=== Begin Enclosure ===

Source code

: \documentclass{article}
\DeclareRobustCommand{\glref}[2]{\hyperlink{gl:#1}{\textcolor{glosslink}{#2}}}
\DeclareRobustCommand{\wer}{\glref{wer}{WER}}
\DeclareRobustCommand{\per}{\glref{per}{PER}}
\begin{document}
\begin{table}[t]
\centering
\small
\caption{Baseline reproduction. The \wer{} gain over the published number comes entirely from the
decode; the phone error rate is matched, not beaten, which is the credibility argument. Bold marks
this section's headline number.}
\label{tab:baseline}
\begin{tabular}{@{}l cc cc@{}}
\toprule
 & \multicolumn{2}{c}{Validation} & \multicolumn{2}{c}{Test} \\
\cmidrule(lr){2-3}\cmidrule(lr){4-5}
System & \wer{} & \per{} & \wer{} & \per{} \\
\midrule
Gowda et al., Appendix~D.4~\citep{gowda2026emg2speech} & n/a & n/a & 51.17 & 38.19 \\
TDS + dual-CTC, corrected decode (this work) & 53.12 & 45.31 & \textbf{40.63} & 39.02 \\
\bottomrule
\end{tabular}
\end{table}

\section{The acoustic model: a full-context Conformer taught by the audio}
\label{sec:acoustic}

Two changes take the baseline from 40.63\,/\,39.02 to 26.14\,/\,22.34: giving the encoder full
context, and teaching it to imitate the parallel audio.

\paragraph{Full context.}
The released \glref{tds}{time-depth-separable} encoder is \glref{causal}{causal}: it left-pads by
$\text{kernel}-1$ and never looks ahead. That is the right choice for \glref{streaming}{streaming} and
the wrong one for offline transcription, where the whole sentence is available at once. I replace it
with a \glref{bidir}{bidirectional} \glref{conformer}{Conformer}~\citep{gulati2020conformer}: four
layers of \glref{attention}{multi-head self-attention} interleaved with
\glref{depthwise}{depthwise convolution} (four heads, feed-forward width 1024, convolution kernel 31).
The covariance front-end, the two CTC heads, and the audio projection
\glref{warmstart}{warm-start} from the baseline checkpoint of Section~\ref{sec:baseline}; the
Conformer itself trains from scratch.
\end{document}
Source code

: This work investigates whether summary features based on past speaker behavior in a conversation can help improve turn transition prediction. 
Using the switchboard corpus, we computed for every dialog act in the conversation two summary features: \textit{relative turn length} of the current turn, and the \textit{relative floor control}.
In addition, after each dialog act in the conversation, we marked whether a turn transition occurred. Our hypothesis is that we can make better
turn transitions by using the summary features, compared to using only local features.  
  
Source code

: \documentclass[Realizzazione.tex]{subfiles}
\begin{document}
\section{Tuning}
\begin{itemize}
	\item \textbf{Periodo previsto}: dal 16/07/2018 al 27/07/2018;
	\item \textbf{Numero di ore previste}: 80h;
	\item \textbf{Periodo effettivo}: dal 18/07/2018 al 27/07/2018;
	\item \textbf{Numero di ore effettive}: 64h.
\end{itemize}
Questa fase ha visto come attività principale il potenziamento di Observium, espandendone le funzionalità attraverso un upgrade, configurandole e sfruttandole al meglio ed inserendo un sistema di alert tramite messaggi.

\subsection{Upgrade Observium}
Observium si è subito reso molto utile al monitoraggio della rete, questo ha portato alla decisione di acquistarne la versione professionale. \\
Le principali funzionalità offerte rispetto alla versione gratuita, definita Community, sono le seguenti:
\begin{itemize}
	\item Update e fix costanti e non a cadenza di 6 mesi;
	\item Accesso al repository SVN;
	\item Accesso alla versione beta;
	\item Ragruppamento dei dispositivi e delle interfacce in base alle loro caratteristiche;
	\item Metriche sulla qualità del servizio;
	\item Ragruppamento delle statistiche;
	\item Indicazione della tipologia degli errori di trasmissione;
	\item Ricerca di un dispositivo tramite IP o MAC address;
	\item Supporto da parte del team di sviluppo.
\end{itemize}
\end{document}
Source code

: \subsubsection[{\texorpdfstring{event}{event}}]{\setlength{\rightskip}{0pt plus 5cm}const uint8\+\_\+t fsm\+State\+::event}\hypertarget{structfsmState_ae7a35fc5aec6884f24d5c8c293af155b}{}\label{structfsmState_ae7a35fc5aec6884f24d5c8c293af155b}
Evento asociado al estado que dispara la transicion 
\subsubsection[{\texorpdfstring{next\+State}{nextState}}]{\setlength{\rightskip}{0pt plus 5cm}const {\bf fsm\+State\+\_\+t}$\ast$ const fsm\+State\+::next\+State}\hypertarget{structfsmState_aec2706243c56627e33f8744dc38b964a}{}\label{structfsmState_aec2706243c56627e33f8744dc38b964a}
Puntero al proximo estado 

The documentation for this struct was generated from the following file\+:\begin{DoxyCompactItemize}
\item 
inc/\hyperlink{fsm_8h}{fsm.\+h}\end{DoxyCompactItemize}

=== End Enclosure ===

## [WHAT IS BEING ASKED]
Line by line, reproduce the data exactly.

## [OUTPUT BELOW]
Source code

: \documentclass{article}
\DeclareRobustCommand{\glref}[2]{\hyperlink{gl:#1}{\textcolor{glosslink}{#2}}}
\DeclareRobustCommand{\wer}{\glref{wer}{WER}}
\DeclareRobustCommand{\per}{\glref{per}{PER}}
\begin{document}
\begin{table}[t]
\centering
\small
\caption{Baseline reproduction. The \wer{} gain over the published number comes entirely from the
decode; the phone error rate is matched, not beaten, which is the credibility argument. Bold marks
this section's headline number.}
\label{tab:baseline}
\begin{tabular}{@{}l cc cc@{}}
\toprule
 & \multicolumn{2}{c}{Validation} & \multicolumn{2}{c}{Test} \\
\cmidrule(lr){2-3}\cmidrule(lr){4-5}
System & \wer{} & \per{} & \wer{} & \per{} \\
\midrule
Gowda et al., Appendix~D.4~\citep{gowda2026emg2speech} & n/a & n/a & 51.17 & 38.19 \\
TDS + dual-CTC, corrected decode (this work) & 53.12 & 45.31 & \textbf{40.63} & 39.02 \\
\bottomrule
\end{tabular}
\end{table}

\section{The acoustic model: a full-context Conformer taught by the audio}
\label{sec:acoustic}

Two changes take the baseline from 40.63\,/\,39.02 to 26.14\,/\,22.34: giving the encoder full
context, and teaching it to imitate the parallel audio.

\paragraph{Full context.}
The released \glref{tds}{time-depth-separable} encoder is \glref{causal}{causal}: it left-pads by
$\text{kernel}-1$ and never looks ahead. That is the right choice for \glref{streaming}{streaming} and
the wrong one for offline transcription, where the whole sentence is available at once. I replace it
with a \glref{bidir}{bidirectional} \glref{conformer}{Conformer}~\citep{gulati2020conformer}: four
layers of \glref{attention}{multi-head self-attention} interleaved with
\glref{depthwise}{depthwise convolution} (four heads, feed-forward width 1024, convolution kernel 31).
The covariance front-end, the two CTC heads, and the audio projection
\glref{warmstart}{warm-start} from the baseline checkpoint of Section~\ref{sec:baseline}; the
Conformer itself trains from scratch.
\end{document}
Source code

: This work investigates whether summary features based on past speaker behavior in a conversation can help improve turn transition prediction. 
Using the switchboard corpus, we computed for every dialog act in the conversation two summary features: \textit{relative turn length} of the current turn, and the \textit{relative floor control}.
In addition, after each dialog act in the conversation, we marked whether a turn transition occurred. Our hypothesis is that we can make better
turn transitions by using the summary features, compared to using only local features.  
  
Source code

: \documentclass[Realizzazione.tex]{subfiles}
\begin{document}
\section{Tuning}
\begin{itemize}
	\item \textbf{Periodo previsto}: dal 16/07/2018 al 27/07/2018;
	\item \textbf{Numero di ore previste}: 80h;
	\item \textbf{Periodo effettivo}: dal 18/07/2018 al 27/07/2018;
	\item \textbf{Numero di ore effettive}: 64h.
\end{itemize}
Questa fase ha visto come attività principale il potenziamento di Observium, espandendone le funzionalità attraverso un upgrade, configurandole e sfruttandole al meglio ed inserendo un sistema di alert tramite messaggi.

\subsection{Upgrade Observium}
Observium si è subito reso molto utile al monitoraggio della rete, questo ha portato alla decisione di acquistarne la versione professionale. \\
Le principali funzionalità offerte rispetto alla versione gratuita, definita Community, sono le seguenti:
\begin{itemize}
	\item Update e fix costanti e non a cadenza di 6 mesi;
	\item Accesso al repository SVN;
	\item Accesso alla versione beta;
	\item Ragruppamento dei dispositivi e delle interfacce in base alle loro caratteristiche;
	\item Metriche sulla qualità del servizio;
	\item Ragruppamento delle statistiche;
	\item Indicazione della tipologia degli errori di trasmissione;
	\item Ricerca di un dispositivo tramite IP o MAC address;
	\item Supporto da parte del team di sviluppo.
\end{itemize}
\end{document}
Source code

: \subsubsection[{\texorpdfstring{event}{event}}]{\setlength{\rightskip}{0pt plus 5cm}const uint8\+\_\+t fsm\+State\+::event}\hypertarget{structfsmState_ae7a35fc5aec6884f24d5c8c293af155b}{}\label{structfsmState_ae7a35fc5aec6884f24d5c8c293af155b}
Evento asociado al estado que dispara la transicion 
\subsubsection[{\texorpdfstring{next\+State}{nextState}}]{\setlength{\rightskip}{0pt plus 5cm}const {\bf fsm\+State\+\_\+t}$\ast$ const fsm\+State\+::next\+State}\hypertarget{structfsmState_aec2706243c56627e33f8744dc38b964a}{}\label{structfsmState_aec2706243c56627e33f8744dc38b964a}
Puntero al proximo estado 

The documentation for this struct was generated from the following file\+:\begin{DoxyCompactItemize}
\item 
inc/\hyperlink{fsm_8h}{fsm.\+h}\end{DoxyCompactItemize}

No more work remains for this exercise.